The man killed in a head-on crash near Kawakawa on Sunday was Phillip Edward Pratt, a stalwart of Northland's country music scene.
Pratt, who was 87 and lived near Maromaku, was returning home from a Little Tennessee Country Music Club get-together near Pakaraka on Sunday when the Toyota RAV4 he was in and a northbound Honda Odyssey collided head-on.
He died at the scene while his wife Lois, who was driving, and another passenger were critically injured. All three had to be cut from the wreckage by volunteers from the Kawakawa and Paihia fire brigades.
Lois Pratt, 75, and the female passenger, 67, are in a stable condition in the intensive care unit of Whangārei Hospital.
Both are understood to have suffered multiple fractures.
A service will be held for Phil Pratt at 10.30am on Thursday at Morris and Morris Funerals at 17 Western Hills Dr, Whangārei. A second memorial service will take place once Lois Pratt is out of hospital.

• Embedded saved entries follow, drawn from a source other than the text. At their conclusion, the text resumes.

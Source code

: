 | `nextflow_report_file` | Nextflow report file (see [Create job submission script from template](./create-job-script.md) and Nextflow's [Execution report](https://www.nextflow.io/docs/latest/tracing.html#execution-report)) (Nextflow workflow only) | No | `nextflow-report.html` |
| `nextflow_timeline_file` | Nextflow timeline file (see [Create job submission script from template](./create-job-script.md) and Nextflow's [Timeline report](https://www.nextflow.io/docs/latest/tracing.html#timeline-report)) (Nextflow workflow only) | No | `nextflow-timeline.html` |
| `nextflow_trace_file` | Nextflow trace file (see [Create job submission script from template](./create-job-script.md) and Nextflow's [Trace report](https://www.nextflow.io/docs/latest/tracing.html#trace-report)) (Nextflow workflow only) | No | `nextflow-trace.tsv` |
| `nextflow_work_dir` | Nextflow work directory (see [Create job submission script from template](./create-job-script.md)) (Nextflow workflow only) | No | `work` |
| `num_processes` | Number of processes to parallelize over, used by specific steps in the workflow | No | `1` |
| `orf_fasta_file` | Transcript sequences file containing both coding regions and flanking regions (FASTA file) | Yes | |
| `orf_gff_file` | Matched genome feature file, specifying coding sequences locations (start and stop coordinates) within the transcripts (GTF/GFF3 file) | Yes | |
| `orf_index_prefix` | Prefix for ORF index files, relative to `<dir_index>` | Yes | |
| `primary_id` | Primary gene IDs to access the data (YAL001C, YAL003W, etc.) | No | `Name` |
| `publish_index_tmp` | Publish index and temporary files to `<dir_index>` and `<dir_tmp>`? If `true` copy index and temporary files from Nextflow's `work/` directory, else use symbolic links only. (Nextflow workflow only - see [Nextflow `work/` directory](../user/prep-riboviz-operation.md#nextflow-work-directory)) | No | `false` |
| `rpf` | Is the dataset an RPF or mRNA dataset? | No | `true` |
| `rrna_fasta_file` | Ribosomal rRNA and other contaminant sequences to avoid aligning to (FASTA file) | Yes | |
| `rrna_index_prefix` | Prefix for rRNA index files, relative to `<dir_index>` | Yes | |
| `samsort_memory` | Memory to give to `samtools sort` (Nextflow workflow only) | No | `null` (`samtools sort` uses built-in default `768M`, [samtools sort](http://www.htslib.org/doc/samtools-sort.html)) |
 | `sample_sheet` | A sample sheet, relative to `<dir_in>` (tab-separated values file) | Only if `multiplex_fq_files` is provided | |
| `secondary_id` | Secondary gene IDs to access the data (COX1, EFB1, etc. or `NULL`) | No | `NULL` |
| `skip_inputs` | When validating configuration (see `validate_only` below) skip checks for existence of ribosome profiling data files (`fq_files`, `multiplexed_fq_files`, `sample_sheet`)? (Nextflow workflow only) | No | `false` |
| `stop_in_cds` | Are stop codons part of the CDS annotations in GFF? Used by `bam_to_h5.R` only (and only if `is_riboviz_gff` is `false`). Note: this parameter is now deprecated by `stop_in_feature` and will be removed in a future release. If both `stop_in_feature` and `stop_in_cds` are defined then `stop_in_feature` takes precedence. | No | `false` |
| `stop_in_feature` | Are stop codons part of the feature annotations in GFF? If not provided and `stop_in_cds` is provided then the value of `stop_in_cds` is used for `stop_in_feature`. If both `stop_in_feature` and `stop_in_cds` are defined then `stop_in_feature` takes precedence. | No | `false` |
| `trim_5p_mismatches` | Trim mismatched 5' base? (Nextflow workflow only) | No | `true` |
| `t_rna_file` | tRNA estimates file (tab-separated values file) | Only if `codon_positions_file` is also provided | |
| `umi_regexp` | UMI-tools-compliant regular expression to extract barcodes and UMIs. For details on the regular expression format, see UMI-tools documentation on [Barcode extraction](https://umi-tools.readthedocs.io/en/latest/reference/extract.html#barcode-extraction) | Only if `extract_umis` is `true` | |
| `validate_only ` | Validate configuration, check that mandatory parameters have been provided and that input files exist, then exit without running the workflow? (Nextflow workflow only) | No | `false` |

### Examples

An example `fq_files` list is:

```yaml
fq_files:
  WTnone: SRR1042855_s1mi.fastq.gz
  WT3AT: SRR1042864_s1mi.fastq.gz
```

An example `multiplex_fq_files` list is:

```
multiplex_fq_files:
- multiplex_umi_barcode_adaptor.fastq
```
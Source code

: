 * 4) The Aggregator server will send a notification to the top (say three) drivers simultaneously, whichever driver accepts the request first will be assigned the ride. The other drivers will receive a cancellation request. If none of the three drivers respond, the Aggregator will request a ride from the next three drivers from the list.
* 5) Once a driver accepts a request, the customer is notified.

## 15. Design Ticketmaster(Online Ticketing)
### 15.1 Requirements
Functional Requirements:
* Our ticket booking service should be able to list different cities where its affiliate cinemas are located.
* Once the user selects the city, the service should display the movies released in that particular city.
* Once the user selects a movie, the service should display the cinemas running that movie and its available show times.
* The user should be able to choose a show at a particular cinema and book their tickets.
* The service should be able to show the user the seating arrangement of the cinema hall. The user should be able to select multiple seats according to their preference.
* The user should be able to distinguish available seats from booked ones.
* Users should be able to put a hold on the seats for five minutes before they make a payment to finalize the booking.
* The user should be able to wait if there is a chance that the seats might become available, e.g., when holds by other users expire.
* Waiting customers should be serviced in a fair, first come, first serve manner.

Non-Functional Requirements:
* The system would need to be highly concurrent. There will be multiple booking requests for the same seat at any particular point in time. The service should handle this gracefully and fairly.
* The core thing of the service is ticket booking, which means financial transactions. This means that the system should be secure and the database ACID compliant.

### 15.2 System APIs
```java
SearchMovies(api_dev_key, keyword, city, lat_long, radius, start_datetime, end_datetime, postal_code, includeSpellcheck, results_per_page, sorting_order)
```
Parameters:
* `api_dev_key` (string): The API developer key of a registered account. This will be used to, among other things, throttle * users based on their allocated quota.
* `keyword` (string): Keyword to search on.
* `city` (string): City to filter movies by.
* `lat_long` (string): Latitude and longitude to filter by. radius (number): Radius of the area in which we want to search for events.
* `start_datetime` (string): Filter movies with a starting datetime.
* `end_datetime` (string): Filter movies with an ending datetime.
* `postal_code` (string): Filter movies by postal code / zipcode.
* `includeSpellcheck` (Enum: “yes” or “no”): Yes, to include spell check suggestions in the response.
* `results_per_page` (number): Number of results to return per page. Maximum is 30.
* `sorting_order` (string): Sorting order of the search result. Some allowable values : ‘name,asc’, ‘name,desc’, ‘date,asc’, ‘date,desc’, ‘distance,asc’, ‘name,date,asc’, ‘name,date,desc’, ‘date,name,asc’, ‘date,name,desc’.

Phil Pratt lived in the Bay of Plentyand in Kamo, Whangārei, before moving to the Far North.
He was a mainstay of the Mount Maunganui and Whangārei Country Music Clubs, and a life member of the Kawakawa-based Little Tennessee Country Music Club.
The 32-year-old driver of the Odyssey suffered only moderate injuries in the head-on smash, which occurred about 4.30pm on Sunday on State Highway 1 outside the oyster shop at Waiomio.
His passenger, also aged 32, was in a critical condition when flown to hospital. His current condition is not known.
While the investigation into the crash is continuing police will say only that one of the vehicles lost control in the wet and crossed the centreline into the path of the other vehicle.
A witness spoken to by the Herald said the northbound vehicle had overtaken her car at speed moments earlier.